The generation of specific monoclonal antibodies and Bcl-G-deficient mice represent a major advance providing the most critical tools for further characterization of the physiological function of Bcl-G. Somewhat unfortunately, none of the antibodies recognizes human Bcl-G. Although Bcl-G-deficient mice develop normal and display no obvious phenotype under steady state conditions, the function of Bcl-G under pro-inflammatory conditions and in tumor development remains to be explored in appropriate model systems. Especially, the putative role of Bcl-G in the early secretory pathway is intriguing, given its prominent expression in epithelial cells.

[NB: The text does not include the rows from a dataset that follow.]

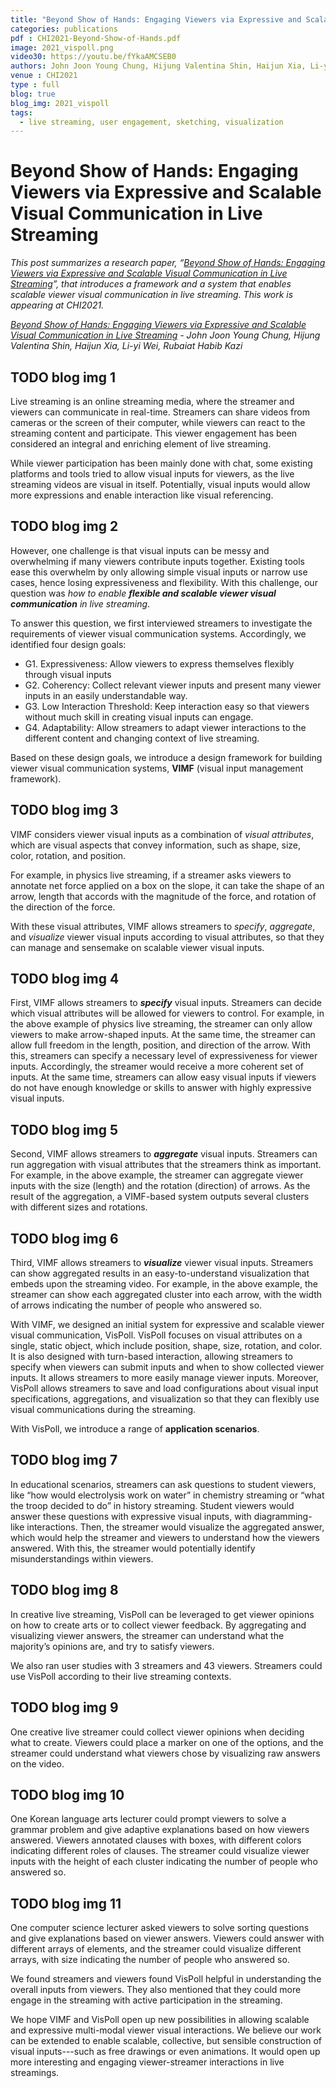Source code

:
 ```yaml
---
title: "Beyond Show of Hands: Engaging Viewers via Expressive and Scalable Visual Communication in Live Streaming"
categories: publications
pdf : CHI2021-Beyond-Show-of-Hands.pdf
image: 2021_vispoll.png
video30: https://youtu.be/fYkaAMCSEB0
authors: John Joon Young Chung, Hijung Valentina Shin, Haijun Xia, Li-yi Wei, Rubaiat Habib Kazi
venue : CHI2021
type : full
blog: true
blog_img: 2021_vispoll
tags:
  - live streaming, user engagement, sketching, visualization
---
```

# Beyond Show of Hands: Engaging Viewers via Expressive and Scalable Visual Communication in Live Streaming

*This post summarizes a research paper, “[Beyond Show of Hands: Engaging Viewers via Expressive and Scalable Visual Communication in Live Streaming](https://johnr0.github.io/assets/publications/CHI2021-Beyond-Show-of-Hands.pdf)”, that introduces a framework and a system that enables scalable viewer visual communication in live streaming. This work is appearing at CHI2021.* 

*[Beyond Show of Hands: Engaging Viewers via Expressive and Scalable Visual Communication in Live Streaming](https://johnr0.github.io/assets/publications/CHI2021-Beyond-Show-of-Hands.pdf) - John Joon Young Chung, Hijung Valentina Shin, Haijun Xia, Li-yi Wei, Rubaiat Habib Kazi*


## TODO blog img 1

Live streaming is an online streaming media, where the streamer and viewers can communicate in real-time. Streamers can share videos from cameras or the screen of their computer, while viewers can react to the streaming content and participate. This viewer engagement has been considered an integral and enriching element of live streaming.

While viewer participation has been mainly done with chat, some existing platforms and tools tried to allow visual inputs for viewers, as the live streaming videos are visual in itself. Potentially, visual inputs would allow more expressions and enable interaction like visual referencing. 

## TODO blog img 2

However, one challenge is that visual inputs can be messy and overwhelming if many viewers contribute inputs together. Existing tools ease this overwhelm by only allowing simple visual inputs or narrow use cases, hence losing expressiveness and flexibility. With this challenge, our question was *how to enable **flexible and scalable viewer visual communication** in live streaming*. 

To answer this question, we first interviewed streamers to investigate the requirements of viewer visual communication systems. Accordingly, we identified four design goals:
* G1. Expressiveness: Allow viewers to express themselves flexibly through visual inputs
* G2. Coherency: Collect relevant viewer inputs and present many viewer inputs in an easily understandable way.
* G3. Low Interaction Threshold: Keep interaction easy so that viewers without much skill in creating visual inputs can engage.
* G4. Adaptability: Allow streamers to adapt viewer interactions to the different content and changing context of live streaming.

Based on these design goals, we introduce a design framework for building viewer visual communication systems, **VIMF** (visual input management framework). 

## TODO blog img 3

VIMF considers viewer visual inputs as a combination of *visual attributes*, which are visual aspects that convey information, such as shape, size, color, rotation, and position. 

For example, in physics live streaming, if a streamer asks viewers to annotate net force applied on a box on the slope, it can take the shape of an arrow, length that accords with the magnitude of the force, and rotation of the direction of the force. 

With these visual attributes, VIMF allows streamers to *specify*, *aggregate*, and *visualize* viewer visual inputs according to visual attributes, so that they can manage and sensemake on scalable viewer visual inputs. 

## TODO blog img 4

First, VIMF allows streamers to ***specify*** visual inputs. Streamers can decide which visual attributes will be allowed for viewers to control. For example, in the above example of physics live streaming, the streamer can only allow viewers to make arrow-shaped inputs. At the same time, the streamer can allow full freedom in the length, position, and direction of the arrow. With this, streamers can specify a necessary level of expressiveness for viewer inputs. Accordingly, the streamer would receive a more coherent set of inputs. At the same time, streamers can allow easy visual inputs if viewers do not have enough knowledge or skills to answer with highly expressive visual inputs. 

## TODO blog img 5

Second, VIMF allows streamers to ***aggregate*** visual inputs. Streamers can run aggregation with visual attributes that the streamers think as important. For example, in the above example, the streamer can aggregate viewer inputs with the size (length) and the rotation (direction) of arrows. As the result of the aggregation, a VIMF-based system outputs several clusters with different sizes and rotations. 

## TODO blog img 6

Third, VIMF allows streamers to ***visualize*** viewer visual inputs. Streamers can show aggregated results in an easy-to-understand visualization that embeds upon the streaming video. For example, in the above example, the streamer can show each aggregated cluster into each arrow, with the width of arrows indicating the number of people who answered so. 

With VIMF, we designed an initial system for expressive and scalable viewer visual communication, VisPoll. VisPoll focuses on visual attributes on a single, static object, which include position, shape, size, rotation, and color. It is also designed with turn-based interaction, allowing streamers to specify when viewers can submit inputs and when to show collected viewer inputs. It allows streamers to more easily manage viewer inputs. Moreover, VisPoll allows streamers to save and load configurations about visual input specifications, aggregations, and visualization so that they can flexibly use visual communications during the streaming. 

With VisPoll, we introduce a range of **application scenarios**. 

## TODO blog img 7

In educational scenarios, streamers can ask questions to student viewers, like “how would electrolysis work on water” in chemistry streaming or “what the troop decided to do” in history streaming. Student viewers would answer these questions with expressive visual inputs, with diagramming-like interactions. Then, the streamer would visualize the aggregated answer, which would help the streamer and viewers to understand how the viewers answered. With this, the streamer would potentially identify misunderstandings within viewers. 

## TODO blog img 8

In creative live streaming, VisPoll can be leveraged to get viewer opinions on how to create arts or to collect viewer feedback. By aggregating and visualizing viewer answers, the streamer can understand what the majority’s opinions are, and try to satisfy viewers. 

We also ran user studies with 3 streamers and 43 viewers. Streamers could use VisPoll according to their live streaming contexts. 

## TODO blog img 9

One creative live streamer could collect viewer opinions when deciding what to create. Viewers could place a marker on one of the options, and the streamer could understand what viewers chose by visualizing raw answers on the video. 

## TODO blog img 10

One Korean language arts lecturer could prompt viewers to solve a grammar problem and give adaptive explanations based on how viewers answered. Viewers annotated clauses with boxes, with different colors indicating different roles of clauses. The streamer could visualize viewer inputs with the height of each cluster indicating the number of people who answered so. 

## TODO blog img 11

One computer science lecturer asked viewers to solve sorting questions and give explanations based on viewer answers. Viewers could answer with different arrays of elements, and the streamer could visualize different arrays, with size indicating the number of people who answered so. 

We found streamers and viewers found VisPoll helpful in understanding the overall inputs from viewers. They also mentioned that they could more engage in the streaming with active participation in the streaming. 

We hope VIMF and VisPoll open up new possibilities in allowing scalable and expressive multi-modal viewer visual interactions. We believe our work can be extended to enable scalable, collective, but sensible construction of visual inputs---such as free drawings or even animations. It would open up more interesting and engaging viewer-streamer interactions in live streamings. 
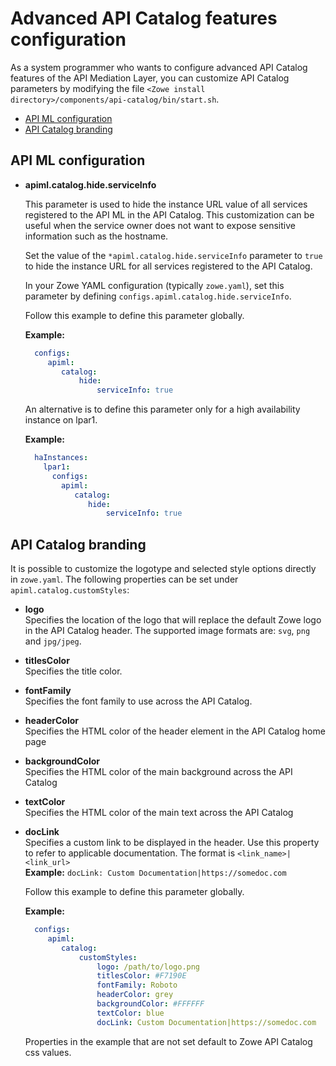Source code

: <!-- omit in toc -->
# Advanced API Catalog features configuration

As a system programmer who wants to configure advanced API Catalog features of the API Mediation Layer, you can customize API Catalog parameters by modifying the file `<Zowe install directory>/components/api-catalog/bin/start.sh`.

- [API ML configuration](#api-ml-configuration)
- [API Catalog branding](#api-catalog-branding)
<!-- TODO This document should be updated to reflect the settings that can be updated in zowe.yaml -->

## API ML configuration

* **apiml.catalog.hide.serviceInfo**

  This parameter is used to hide the instance URL value of all services registered to the API ML in the API Catalog. This customization can be useful when the service owner does not want to expose sensitive information such as the hostname.  

  Set the value of the `*apiml.catalog.hide.serviceInfo` parameter to `true` to hide the instance URL for all services registered to the API Catalog.
  
  In your Zowe YAML configuration (typically `zowe.yaml`), set this parameter by defining `configs.apiml.catalog.hide.serviceInfo`.
  
  Follow this example to define this parameter globally.

  **Example:**

    ```yaml
      configs:
         apiml:
            catalog:
                hide:
                    serviceInfo: true
    ```

  An alternative is to define this parameter only for a high availability instance on lpar1.

  **Example:**

    ```yaml
      haInstances:
        lpar1:
          configs:
            apiml:
               catalog:
                  hide:
                      serviceInfo: true
    ```

## API Catalog branding

It is possible to customize the logotype and selected style options directly in `zowe.yaml`. The following properties can be set under `apiml.catalog.customStyles`:

- **logo**  
Specifies the location of the logo that will replace the default Zowe logo in the API Catalog header. The supported image formats are: `svg`, `png` and `jpg/jpeg`.
- **titlesColor**  
Specifies the title color.
- **fontFamily**  
Specifies the font family to use across the API Catalog.
- **headerColor**  
Specifies the HTML color of the header element in the API Catalog home page
- **backgroundColor**  
Specifies the HTML color of the main background across the API Catalog
- **textColor**  
Specifies the HTML color of the main text across the API Catalog
- **docLink**  
Specifies a custom link to be displayed in the header. Use this property to refer to applicable documentation. The format is `<link_name>|<link_url>`  
    **Example:** `docLink: Custom Documentation|https://somedoc.com`

  Follow this example to define this parameter globally.

  **Example:**

    ```yaml
      configs:
         apiml:
            catalog:
                customStyles:
                    logo: /path/to/logo.png
                    titlesColor: #F7190E
                    fontFamily: Roboto
                    headerColor: grey
                    backgroundColor: #FFFFFF
                    textColor: blue
                    docLink: Custom Documentation|https://somedoc.com
    ```
  
   Properties in the example that are not set default to Zowe API Catalog css values.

Despite the negative results in antigen-cross presentation studies, Bcl-G could still be required for the establishment of efficient immune responses in response to certain types of viruses. Also, DCs in the thymic medulla, known to present peripheral self-antigens to developing T cells, express significant amounts of Bcl-G, raising the question whether it may be required for establishing central tolerance. Long-term follow-up and challenge of Bcl-G mice in models of induced autoimmunity will help to address these possibilities. Along similar lines, a possible involvement of Bcl-G in sensing or transmitting danger signals in innate immune cells, such as the one elicited by foreign DNA sequences after endocytosis via TLR-9 from endosomes, might be considered. Certainly, the former assumption that Bcl-G acts as a tumor suppressor by acting as a killer has to be revisited. As for now, Bcl-G is clearly acquitted of murder.